**Your objective**
Copied exactly and without pictures, the lines from the beginning of the entries through the one that holds "- Multiple replacements" should form the entire reply.

**Material for this task**

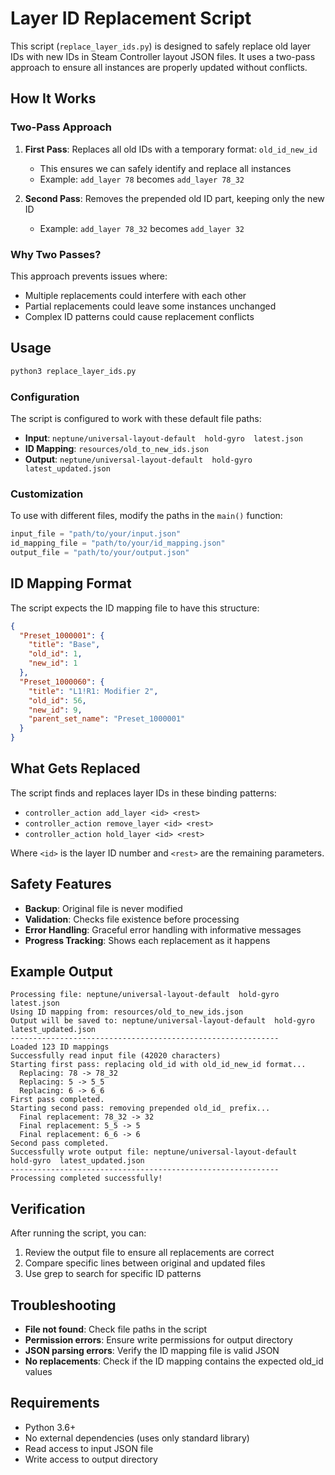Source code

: # Layer ID Replacement Script

This script (`replace_layer_ids.py`) is designed to safely replace old layer IDs with new IDs in Steam Controller layout JSON files. It uses a two-pass approach to ensure all instances are properly updated without conflicts.

## How It Works

### Two-Pass Approach

1. **First Pass**: Replaces all old IDs with a temporary format: `old_id_new_id`
   - This ensures we can safely identify and replace all instances
   - Example: `add_layer 78` becomes `add_layer 78_32`

2. **Second Pass**: Removes the prepended old ID part, keeping only the new ID
   - Example: `add_layer 78_32` becomes `add_layer 32`

### Why Two Passes?

This approach prevents issues where:
- Multiple replacements could interfere with each other
- Partial replacements could leave some instances unchanged
- Complex ID patterns could cause replacement conflicts

## Usage

```bash
python3 replace_layer_ids.py
```

### Configuration

The script is configured to work with these default file paths:
- **Input**: `neptune/universal-layout-default  hold-gyro  latest.json`
- **ID Mapping**: `resources/old_to_new_ids.json`
- **Output**: `neptune/universal-layout-default  hold-gyro  latest_updated.json`

### Customization

To use with different files, modify the paths in the `main()` function:

```python
input_file = "path/to/your/input.json"
id_mapping_file = "path/to/your/id_mapping.json"
output_file = "path/to/your/output.json"
```

## ID Mapping Format

The script expects the ID mapping file to have this structure:

```json
{
  "Preset_1000001": {
    "title": "Base",
    "old_id": 1,
    "new_id": 1
  },
  "Preset_1000060": {
    "title": "L1!R1: Modifier 2",
    "old_id": 56,
    "new_id": 9,
    "parent_set_name": "Preset_1000001"
  }
}
```

## What Gets Replaced

The script finds and replaces layer IDs in these binding patterns:
- `controller_action add_layer <id> <rest>`
- `controller_action remove_layer <id> <rest>`
- `controller_action hold_layer <id> <rest>`

Where `<id>` is the layer ID number and `<rest>` are the remaining parameters.

## Safety Features

- **Backup**: Original file is never modified
- **Validation**: Checks file existence before processing
- **Error Handling**: Graceful error handling with informative messages
- **Progress Tracking**: Shows each replacement as it happens

## Example Output

```
Processing file: neptune/universal-layout-default  hold-gyro  latest.json
Using ID mapping from: resources/old_to_new_ids.json
Output will be saved to: neptune/universal-layout-default  hold-gyro  latest_updated.json
------------------------------------------------------------
Loaded 123 ID mappings
Successfully read input file (42020 characters)
Starting first pass: replacing old_id with old_id_new_id format...
  Replacing: 78 -> 78_32
  Replacing: 5 -> 5_5
  Replacing: 6 -> 6_6
First pass completed.
Starting second pass: removing prepended old_id_ prefix...
  Final replacement: 78_32 -> 32
  Final replacement: 5_5 -> 5
  Final replacement: 6_6 -> 6
Second pass completed.
Successfully wrote output file: neptune/universal-layout-default  hold-gyro  latest_updated.json
------------------------------------------------------------
Processing completed successfully!
```

## Verification

After running the script, you can:
1. Review the output file to ensure all replacements are correct
2. Compare specific lines between original and updated files
3. Use grep to search for specific ID patterns

## Troubleshooting

- **File not found**: Check file paths in the script
- **Permission errors**: Ensure write permissions for output directory
- **JSON parsing errors**: Verify the ID mapping file is valid JSON
- **No replacements**: Check if the ID mapping contains the expected old_id values

## Requirements

- Python 3.6+
- No external dependencies (uses only standard library)
- Read access to input JSON file
- Write access to output directory 
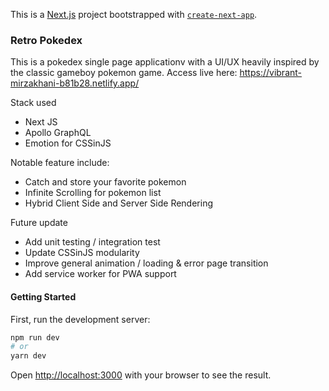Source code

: This is a [Next.js](https://nextjs.org/) project bootstrapped with [`create-next-app`](https://github.com/vercel/next.js/tree/canary/packages/create-next-app).


### Retro Pokedex

This is a pokedex single page applicationv with a UI/UX heavily inspired by the classic gameboy pokemon game.
Access live here: https://vibrant-mirzakhani-b81b28.netlify.app/

Stack used
- Next JS
- Apollo GraphQL
- Emotion for CSSinJS

Notable feature include:
- Catch and store your favorite pokemon
- Infinite Scrolling for pokemon list
- Hybrid Client Side and Server Side Rendering

Future update 
- Add unit testing / integration test
- Update CSSinJS modularity
- Improve general animation / loading & error page transition
- Add service worker for PWA support

#### Getting Started

First, run the development server:

```bash
npm run dev
# or
yarn dev
```

Open [http://localhost:3000](http://localhost:3000) with your browser to see the result.
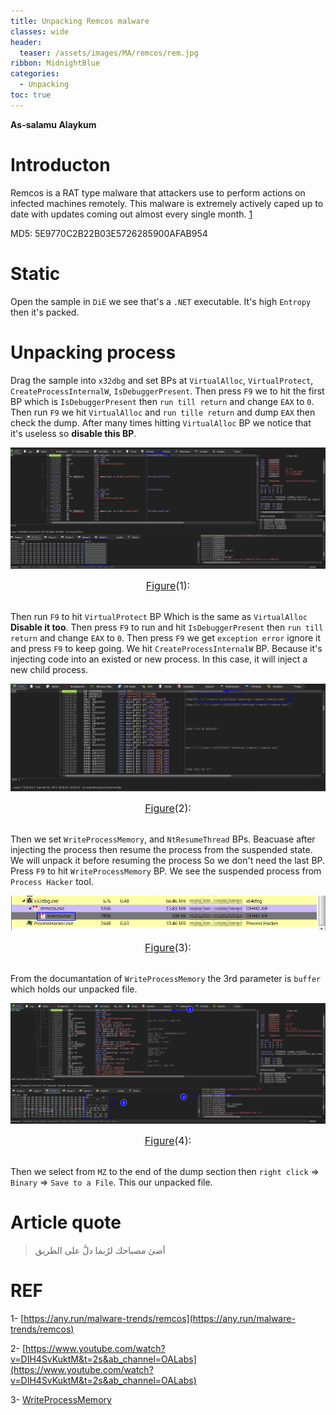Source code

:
 ```yaml
---
title: Unpacking Remcos malware
classes: wide
header:
  teaser: /assets/images/MA/remcos/rem.jpg
ribbon: MidnightBlue
categories:
  - Unpacking
toc: true
---
```


**As-salamu Alaykum**

# Introducton

Remcos is a RAT type malware that attackers use to perform actions on infected machines remotely. This malware is extremely actively caped up to date with updates coming out almost every single month. [1](https://any.run/malware-trends/remcos)

MD5: 5E9770C2B22B03E5726285900AFAB954

# Static

Open the sample in `DiE` we see that's a `.NET` executable. It's high `Entropy` then it's packed.

# Unpacking process

Drag the sample into `x32dbg` and set BPs at `VirtualAlloc`, `VirtualProtect`, `CreateProcessInternalW`, `IsDebuggerPresent`. Then press `F9` we to hit the first BP which is `IsDebuggerPresent` then `run till return` and change `EAX` to `0`. Then run `F9` we hit `VirtualAlloc` and `run tille return` and dump `EAX` then check the dump. After many times hitting `VirtualAlloc` BP we notice that it's useless so **disable this BP**. 

<p align="center">
  <img src="/assets/images/MA/remcos/1.png" />
</p>
<center><font size="3"> <u>Figure</u>(1): <u></u> </font></center> 
<br>

Then run `F9` to hit `VirtualProtect` BP Which is the same as `VirtualAlloc` **Disable it too**. Then press `F9` to run and hit `IsDebuggerPresent` then `run till return` and change `EAX` to `0`. Then press `F9` we get `exception error` ignore it and press `F9` to keep going. We hit `CreateProcessInternalW` BP. Because it's injecting code into an existed or new process. In this case, it will inject a new child process.

<p align="center">
  <img src="/assets/images/MA/remcos/2.png" />
</p>
<center><font size="3"> <u>Figure</u>(2): <u></u> </font></center> 
<br>

Then we set `WriteProcessMemory`, and `NtResumeThread` BPs. Beacuase after injecting the process then resume the process from the suspended state. We will unpack it before resuming the process So we don't need the last BP. Press `F9` to hit `WriteProcessMemory` BP. We see the suspended process from `Process Hacker` tool.

<p align="center">
  <img src="/assets/images/MA/remcos/3.png" />
</p>
<center><font size="3"> <u>Figure</u>(3): <u></u> </font></center> 
<br>

From the documantation of `WriteProcessMemory` the 3rd parameter is `buffer` which holds our unpacked file. 

<p align="center">
  <img src="/assets/images/MA/remcos/4.png" />
</p>
<center><font size="3"> <u>Figure</u>(4): <u></u> </font></center> 
<br>

Then we select from `MZ` to the end of the dump section then `right click` => `Binary` => `Save to a File`. This our unpacked file.

# Article quote

> أضئ مصباحك لرُبما دلَّ على الطريق

# REF

1- [https://any.run/malware-trends/remcos](https://any.run/malware-trends/remcos)

2- [https://www.youtube.com/watch?v=DIH4SvKuktM&t=2s&ab_channel=OALabs](https://www.youtube.com/watch?v=DIH4SvKuktM&t=2s&ab_channel=OALabs)

3- [WriteProcessMemory](https://docs.microsoft.com/en-us/windows/win32/api/memoryapi/nf-memoryapi-writeprocessmemory)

**Solved exercise**
Source code

: # Layer ID Replacement Script

This script (`replace_layer_ids.py`) is designed to safely replace old layer IDs with new IDs in Steam Controller layout JSON files. It uses a two-pass approach to ensure all instances are properly updated without conflicts.

## How It Works

### Two-Pass Approach

1. **First Pass**: Replaces all old IDs with a temporary format: `old_id_new_id`
   - This ensures we can safely identify and replace all instances
   - Example: `add_layer 78` becomes `add_layer 78_32`

2. **Second Pass**: Removes the prepended old ID part, keeping only the new ID
   - Example: `add_layer 78_32` becomes `add_layer 32`

### Why Two Passes?

This approach prevents issues where:
- Multiple replacements could interfere with each other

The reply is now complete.